• **What you have to do**
Your answer should be every line with the word "will", copied from the data below.

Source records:
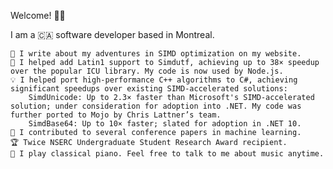 Welcome! 🧑‍💻

I am a 🇨🇦 software developer based in Montreal.

    📰 I write about my adventures in SIMD optimization on my website.
    🚀 I helped add Latin1 support to Simdutf, achieving up to 38× speedup over the popular ICU library. My code is now used by Node.js.
    💡 I helped port high-performance C++ algorithms to C#, achieving significant speedups over existing SIMD-accelerated solutions:
        SimdUnicode: Up to 2.3× faster than Microsoft's SIMD-accelerated solution; under consideration for adoption into .NET. My code was further ported to Mojo by Chris Lattner’s team.
        SimdBase64: Up to 10× faster; slated for adoption in .NET 10.
    🧠 I contributed to several conference papers in machine learning.
    🏆 Twice NSERC Undergraduate Student Research Award recipient.
    🎹 I play classical piano. Feel free to talk to me about music anytime.
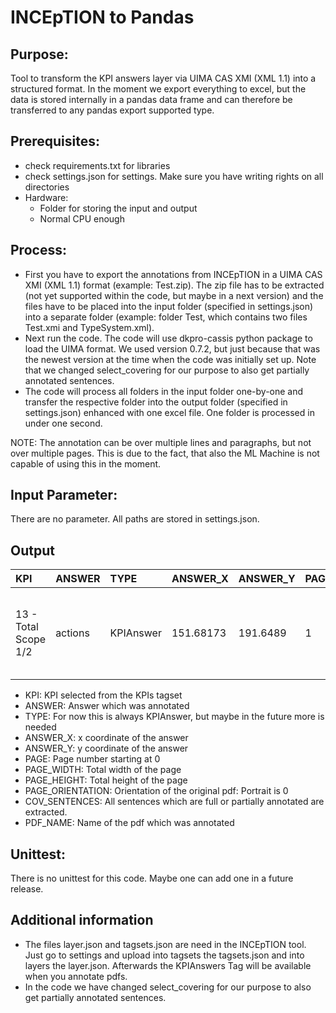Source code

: # INCEpTION to Pandas
## Purpose:

Tool to transform the KPI answers layer via UIMA CAS XMI (XML 1.1) into a structured
format. In the moment we export everything to excel, but the data is stored internally 
in a pandas data frame and can therefore be transferred to any pandas export supported
type.

## Prerequisites:

* check requirements.txt for libraries
* check settings.json for settings. 
    Make sure you have writing rights on all directories
* Hardware: 
	* Folder for storing the input and output
	* Normal CPU enough

## Process:

* First you have to export the annotations from INCEpTION in a UIMA CAS XMI (XML 1.1)
  format (example: Test.zip). The zip file has to be extracted (not yet supported 
  within the code, but maybe in a next version) and the files have to be placed into
  the input folder (specified in settings.json) into a separate folder (example: folder
  Test, which contains two files Test.xmi and TypeSystem.xml).
* Next run the code. The code will use dkpro-cassis python package to load the 
  UIMA format. We used version 0.7.2, but just because that was the newest version
  at the time when the code was initially set up. Note that we changed select_covering
  for our purpose to also get partially annotated sentences.
* The code will process all folders in the input folder one-by-one and transfer the 
  respective folder into the output folder (specified in settings.json) enhanced with 
  one excel file. One folder is processed in under one second.
  
NOTE: The annotation can be over multiple lines and paragraphs, but not over multiple 
pages. This is due to the fact, that also the ML Machine is not capable of using this
in the moment.
 
## Input Parameter:

There are no parameter. All paths are stored in settings.json.

## Output

| KPI     | ANSWER| TYPE |ANSWER_X |ANSWER_Y | PAGE | PAGE_WIDTH |PAGE_HEIGHT|PAGE_ORIENTATION|COV_SENTENCES|PDF_NAME|
|:-------    |:---------|:--------|:------|:------|:----------|:---------|:---------|:---------|:---------|:---------|
|13 - Total Scope 1/2 |	actions |	KPIAnswer|	151.68173|	191.6489|	1|	612|792|	0|	"We are very clear that it is not sufficient for Shell’s actions and behaviour merely to be legally sound."|	Test.pdf|


* KPI: KPI selected from the KPIs tagset
* ANSWER: Answer which was annotated
* TYPE: For now this is always KPIAnswer, but maybe in the future more is needed
* ANSWER_X: x coordinate of the answer 
* ANSWER_Y: y coordinate of the answer
* PAGE: Page number starting at 0
* PAGE_WIDTH: Total width of the page
* PAGE_HEIGHT: Total height of the page
* PAGE_ORIENTATION: Orientation of the original pdf: Portrait is 0
* COV_SENTENCES: All sentences which are full or partially annotated are extracted.
* PDF_NAME: Name of the pdf which was annotated

## Unittest:

There is no unittest for this code. Maybe one can add one in a future release.

## Additional information

* The files layer.json and tagsets.json are need in the INCEpTION tool. Just go to 
settings and upload into tagsets the tagsets.json and into layers the layer.json. 
Afterwards the KPIAnswers Tag will be available when you annotate pdfs.
* In the code we have changed select_covering for our purpose to also get 
partially annotated sentences.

• **Answer to this task**
* Next run the code. The code will use dkpro-cassis python package to load the 
* The code will process all folders in the input folder one-by-one and transfer the 
Afterwards the KPIAnswers Tag will be available when you annotate pdfs.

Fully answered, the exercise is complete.